### RECORD EXCERPTS
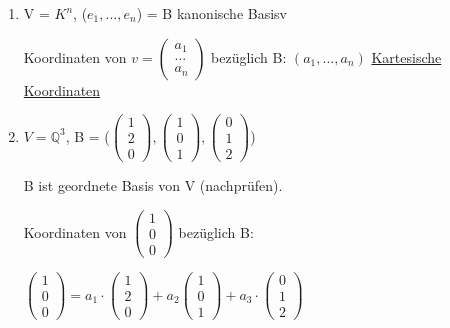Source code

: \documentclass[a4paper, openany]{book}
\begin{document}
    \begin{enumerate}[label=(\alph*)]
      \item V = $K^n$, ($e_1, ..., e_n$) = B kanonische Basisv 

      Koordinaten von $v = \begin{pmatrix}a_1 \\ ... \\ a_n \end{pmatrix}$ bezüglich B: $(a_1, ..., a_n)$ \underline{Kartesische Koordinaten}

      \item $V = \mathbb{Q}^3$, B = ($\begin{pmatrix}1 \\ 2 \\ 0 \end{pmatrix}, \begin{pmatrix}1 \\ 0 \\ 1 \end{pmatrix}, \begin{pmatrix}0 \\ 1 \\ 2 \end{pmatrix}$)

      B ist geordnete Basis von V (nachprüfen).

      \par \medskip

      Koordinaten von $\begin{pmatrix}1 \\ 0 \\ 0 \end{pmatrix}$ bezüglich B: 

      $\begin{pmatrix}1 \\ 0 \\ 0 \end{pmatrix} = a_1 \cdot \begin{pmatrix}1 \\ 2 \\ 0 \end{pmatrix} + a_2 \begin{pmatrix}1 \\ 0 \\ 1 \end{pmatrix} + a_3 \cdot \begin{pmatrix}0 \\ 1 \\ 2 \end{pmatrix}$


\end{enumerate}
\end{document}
==
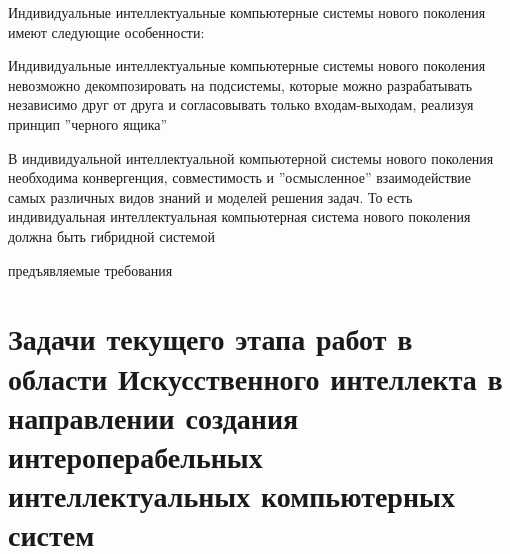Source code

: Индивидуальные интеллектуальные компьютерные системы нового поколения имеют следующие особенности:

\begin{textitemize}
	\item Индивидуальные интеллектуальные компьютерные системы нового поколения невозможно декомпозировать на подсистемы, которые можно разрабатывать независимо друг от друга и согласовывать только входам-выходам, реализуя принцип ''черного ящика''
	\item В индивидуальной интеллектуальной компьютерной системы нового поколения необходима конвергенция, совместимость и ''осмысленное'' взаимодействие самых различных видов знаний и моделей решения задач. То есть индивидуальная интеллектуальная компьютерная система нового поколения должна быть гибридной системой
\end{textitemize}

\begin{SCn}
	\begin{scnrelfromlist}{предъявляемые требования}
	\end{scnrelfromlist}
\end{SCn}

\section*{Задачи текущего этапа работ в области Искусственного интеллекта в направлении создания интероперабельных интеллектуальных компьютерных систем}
---
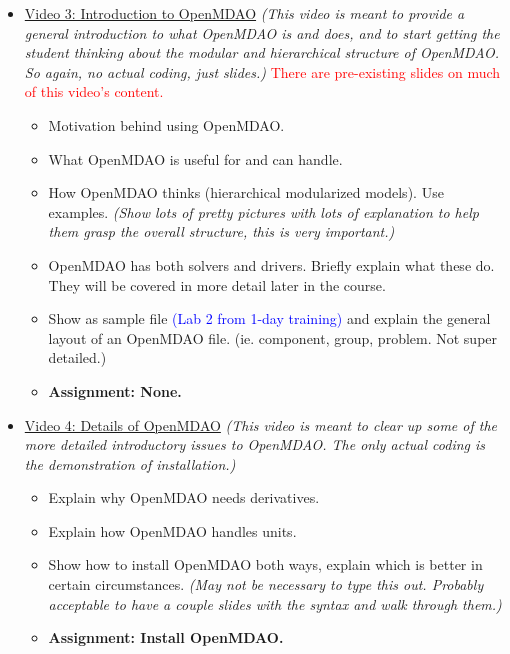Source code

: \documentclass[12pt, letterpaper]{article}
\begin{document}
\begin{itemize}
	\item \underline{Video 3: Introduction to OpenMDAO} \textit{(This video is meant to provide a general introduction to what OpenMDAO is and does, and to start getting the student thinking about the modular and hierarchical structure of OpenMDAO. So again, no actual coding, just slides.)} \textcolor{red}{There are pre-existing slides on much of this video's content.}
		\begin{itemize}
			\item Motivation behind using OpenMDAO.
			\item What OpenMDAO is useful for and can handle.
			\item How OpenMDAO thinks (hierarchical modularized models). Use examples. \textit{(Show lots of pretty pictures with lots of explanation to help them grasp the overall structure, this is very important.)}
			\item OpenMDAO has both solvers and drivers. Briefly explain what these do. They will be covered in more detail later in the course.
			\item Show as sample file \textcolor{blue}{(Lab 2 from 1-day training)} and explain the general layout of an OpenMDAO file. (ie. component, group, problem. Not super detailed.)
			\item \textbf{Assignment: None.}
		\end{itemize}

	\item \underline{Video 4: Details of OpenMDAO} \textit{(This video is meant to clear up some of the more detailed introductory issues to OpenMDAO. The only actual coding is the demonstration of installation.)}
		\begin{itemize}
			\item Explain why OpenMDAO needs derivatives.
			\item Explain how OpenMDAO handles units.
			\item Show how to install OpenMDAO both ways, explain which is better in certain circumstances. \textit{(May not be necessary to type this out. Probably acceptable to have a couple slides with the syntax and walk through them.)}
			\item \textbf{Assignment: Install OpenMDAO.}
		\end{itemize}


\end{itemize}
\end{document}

### EXERCISE GOAL
Using the entries above, give again exactly the lines from the line holding "How OpenMDAO thinks" through the line holding "in the course.". Include both end lines and nothing else.

### TASK OUTPUT
			\item How OpenMDAO thinks (hierarchical modularized models). Use examples. \textit{(Show lots of pretty pictures with lots of explanation to help them grasp the overall structure, this is very important.)}
			\item OpenMDAO has both solvers and drivers. Briefly explain what these do. They will be covered in more detail later in the course.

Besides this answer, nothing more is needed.